By Andrea Shalal

WASHINGTON, Apr 7 (Reuters) – The head of the International Monetary Fund said on Wednesday that she will deal with IMF members whether they support offering low- or no-interest financing to middle-income countries hit hard by the pandemic, and not just the worst. poor.

Managing Director Kristalina Georgieva said she is concerned about tourism-dependent and other middle-income countries that have weaker fundamentals and high debt levels even before the pandemic, thus generally supporting the adoption of a broader definition of what makes a nation “vulnerable”.

The IMF’s Poverty Reduction and Growth Facility (PRGT) is currently only able to provide to the poorest nations, limiting the ability of developing countries with lower income levels to seniors get low- or no-interest loans from the Fund.

The United Nations and other institutions have urged the Group of 20 major economies to expand a freeze on official bilateral debt payments and a new common debt treatment framework to include such countries, many of which have suffered a strong impact by the pandemic and its economic effects.

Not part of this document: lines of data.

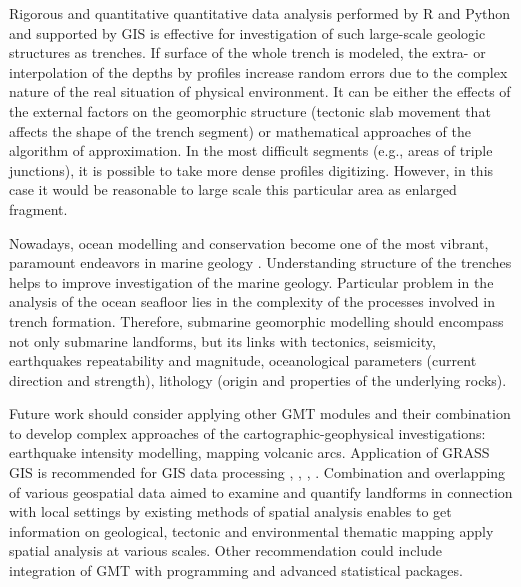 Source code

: \documentclass[11pt,a4paper]{report}
\begin{document}
{Rigorous and quantitative quantitative data analysis performed by R and Python and supported by \ac{GIS} is effective for investigation of such large-scale geologic structures as trenches. If surface of the whole trench is  modeled, the extra- or interpolation of the depths by profiles increase random errors due to the complex nature of the real situation of physical environment. It can be either the effects of the external factors on the geomorphic structure (tectonic slab movement that affects the shape of the trench segment) or mathematical approaches of the algorithm of approximation. In the most difficult segments (e.g., areas of triple junctions), it is possible to take more dense profiles digitizing. However, in this case it would be reasonable to large scale this particular area as enlarged fragment.

Nowadays, ocean modelling and conservation become one of the most vibrant, paramount endeavors in marine geology \cite{RichmondKotowicz2015}. Understanding structure of the trenches helps to improve investigation of the marine geology. Particular problem in the analysis of the ocean seafloor lies in the complexity of the processes involved in trench formation. Therefore, submarine geomorphic modelling should encompass not only submarine landforms, but its links with tectonics, seismicity, earthquakes repeatability and magnitude, oceanological parameters (current direction and strength), lithology (origin and properties of the underlying rocks).

Future work should consider applying other \ac{GMT} modules and their combination to develop complex approaches of the cartographic-geophysical investigations: earthquake intensity modelling, mapping volcanic arcs. Application of \ac{GRASS GIS} is recommended for \ac{GIS} data processing \cite{Lemenkova202016}, \cite{Lemenkova202022}, \cite{Lemenkova202011}, \cite{Lemenkova202026}. Combination and overlapping of various geospatial data aimed to examine and quantify landforms in connection with local settings by existing methods of spatial analysis enables to get information on geological, tectonic and environmental thematic mapping apply spatial analysis at various scales. Other recommendation could include integration of \ac{GMT} with programming and advanced statistical packages.

}
\end{document}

G-20 finance officials on Wednesday endorsed a $ 650 billion expansion of the IMF’s emergency reserves, or Special Drawing Rights (SDRs), so wealthier members of the Fund will be able to lend to the PRGT to help the poorest countries.

Georgieva said that the IMF hopes to finish work on a formal proposal for the allocation of the 650 billion dollars in SDRs by mid-June, and that solutions are also being evaluated for members of the Fund to lend their reserves to help the Poor countries.

He said it is “realistic” that members will be able to access the expanded reserves in mid-August, but he declined to give an estimate on how many SDRs could be shared by the richest countries.

Georgieva said the matter was raised during the G-20 meeting on Wednesday, highlighting a call from Mexico and Argentina for greater debt relief for middle-income countries.